The RAF Bomber Command Memorial was unveiled by the Queen in central London in June 2012. It commemorates the aircrews of RAF Bomber Command and their repeated bravery during the Second World War.
Lord Ashcroft made a £1million commitment to the £7million appeal for the Bomber Command Memorial because he wanted it built while some war veterans, now in their late 80s and 90s, are still alive. Even now, the fund-raising for the memorial in Green Park, central London, is not over and some £1.5 million is needed to maintain the monument.
It was for this reason that Lord Ashcroft decided to donate all his author’s royalties from his book, Heroes of the Skies, published in September 2012, to the RAF Benevolent Fund, which is the custodian of the new memorial.
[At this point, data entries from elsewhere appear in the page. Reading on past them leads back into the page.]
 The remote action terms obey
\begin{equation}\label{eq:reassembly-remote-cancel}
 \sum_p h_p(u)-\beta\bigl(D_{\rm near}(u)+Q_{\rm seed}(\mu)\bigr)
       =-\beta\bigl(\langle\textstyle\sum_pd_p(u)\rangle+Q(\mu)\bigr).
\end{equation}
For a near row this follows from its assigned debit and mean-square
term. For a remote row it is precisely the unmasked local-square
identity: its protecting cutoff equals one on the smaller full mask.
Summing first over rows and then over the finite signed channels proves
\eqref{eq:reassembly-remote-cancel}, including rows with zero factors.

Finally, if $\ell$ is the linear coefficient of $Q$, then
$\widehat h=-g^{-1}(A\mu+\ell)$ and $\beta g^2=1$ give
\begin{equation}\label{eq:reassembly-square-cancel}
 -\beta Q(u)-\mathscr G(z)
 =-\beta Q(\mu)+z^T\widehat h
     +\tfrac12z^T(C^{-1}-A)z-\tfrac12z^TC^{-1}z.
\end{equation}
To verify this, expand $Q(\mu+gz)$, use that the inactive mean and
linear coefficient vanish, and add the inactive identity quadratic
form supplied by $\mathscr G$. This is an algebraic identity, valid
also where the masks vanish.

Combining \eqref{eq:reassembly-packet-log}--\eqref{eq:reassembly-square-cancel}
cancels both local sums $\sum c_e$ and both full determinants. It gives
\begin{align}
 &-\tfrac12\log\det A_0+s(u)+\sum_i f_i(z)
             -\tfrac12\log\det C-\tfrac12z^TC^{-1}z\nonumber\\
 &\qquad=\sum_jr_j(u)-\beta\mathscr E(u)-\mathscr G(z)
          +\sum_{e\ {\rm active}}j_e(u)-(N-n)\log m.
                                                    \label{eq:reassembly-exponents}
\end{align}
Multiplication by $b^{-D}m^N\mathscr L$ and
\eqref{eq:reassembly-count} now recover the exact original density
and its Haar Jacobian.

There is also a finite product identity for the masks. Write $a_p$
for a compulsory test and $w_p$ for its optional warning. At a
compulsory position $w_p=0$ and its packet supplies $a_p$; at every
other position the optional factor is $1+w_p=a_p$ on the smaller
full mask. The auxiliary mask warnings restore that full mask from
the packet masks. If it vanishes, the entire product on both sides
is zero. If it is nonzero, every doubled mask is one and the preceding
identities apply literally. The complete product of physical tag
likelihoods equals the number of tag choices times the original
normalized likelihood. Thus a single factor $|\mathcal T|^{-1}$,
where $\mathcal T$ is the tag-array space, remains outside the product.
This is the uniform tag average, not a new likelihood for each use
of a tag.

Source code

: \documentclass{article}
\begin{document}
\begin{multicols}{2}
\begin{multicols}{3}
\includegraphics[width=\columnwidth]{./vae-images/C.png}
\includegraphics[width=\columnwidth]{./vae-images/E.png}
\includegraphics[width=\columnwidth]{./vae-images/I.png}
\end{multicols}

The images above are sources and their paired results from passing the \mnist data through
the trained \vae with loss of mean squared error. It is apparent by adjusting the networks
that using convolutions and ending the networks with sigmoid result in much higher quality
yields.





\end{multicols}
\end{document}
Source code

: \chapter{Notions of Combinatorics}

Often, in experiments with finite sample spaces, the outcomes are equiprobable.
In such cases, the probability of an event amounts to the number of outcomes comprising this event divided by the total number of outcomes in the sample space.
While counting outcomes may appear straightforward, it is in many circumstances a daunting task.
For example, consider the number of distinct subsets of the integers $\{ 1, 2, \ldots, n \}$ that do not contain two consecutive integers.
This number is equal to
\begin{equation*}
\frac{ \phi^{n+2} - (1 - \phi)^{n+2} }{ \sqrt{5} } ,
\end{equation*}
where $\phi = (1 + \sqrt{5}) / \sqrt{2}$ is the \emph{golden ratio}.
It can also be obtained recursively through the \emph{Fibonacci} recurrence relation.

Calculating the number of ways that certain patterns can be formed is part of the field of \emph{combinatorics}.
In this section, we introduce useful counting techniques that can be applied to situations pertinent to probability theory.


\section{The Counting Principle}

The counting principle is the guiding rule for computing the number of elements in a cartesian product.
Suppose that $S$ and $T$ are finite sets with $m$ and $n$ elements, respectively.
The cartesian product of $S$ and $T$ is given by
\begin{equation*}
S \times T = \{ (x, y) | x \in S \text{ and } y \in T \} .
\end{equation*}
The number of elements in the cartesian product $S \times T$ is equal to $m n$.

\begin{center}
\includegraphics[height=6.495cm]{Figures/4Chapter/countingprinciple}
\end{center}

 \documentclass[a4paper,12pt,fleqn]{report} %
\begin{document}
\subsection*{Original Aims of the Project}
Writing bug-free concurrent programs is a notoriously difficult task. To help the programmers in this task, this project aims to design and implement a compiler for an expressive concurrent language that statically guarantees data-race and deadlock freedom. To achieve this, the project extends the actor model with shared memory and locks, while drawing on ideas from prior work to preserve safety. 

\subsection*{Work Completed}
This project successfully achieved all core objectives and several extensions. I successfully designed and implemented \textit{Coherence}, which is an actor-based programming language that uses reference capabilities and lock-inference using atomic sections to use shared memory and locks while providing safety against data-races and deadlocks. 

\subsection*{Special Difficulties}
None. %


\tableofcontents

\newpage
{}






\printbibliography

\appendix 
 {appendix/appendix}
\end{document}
Bomber Command consisted of some 125,000 volunteers from Britain, the Commonwealth and Allied countries who had to endure some of the most terrifying combat conditions of the Second World War. Indeed, Bomber Command was the only British fighting force that took the war directly to Germany, destroying vital infrastructure and supply lines – but at a very heavy price.
The average age of the aircrew was just 22 and the youngest were only 18. Three out of every five airmen became casualties and the more detailed statistics tell their own story: 55,573 men were killed, 8,403 were wounded and 9,838 were captured and held as Prisoners of War.
The losses of Bomber Command were greater than those of any other service – accounting for 10 per cent of all British fatalities – yet, perversely, its members were, until the summer of 2012, the only Second World War servicemen not to have been publicly honoured by their country.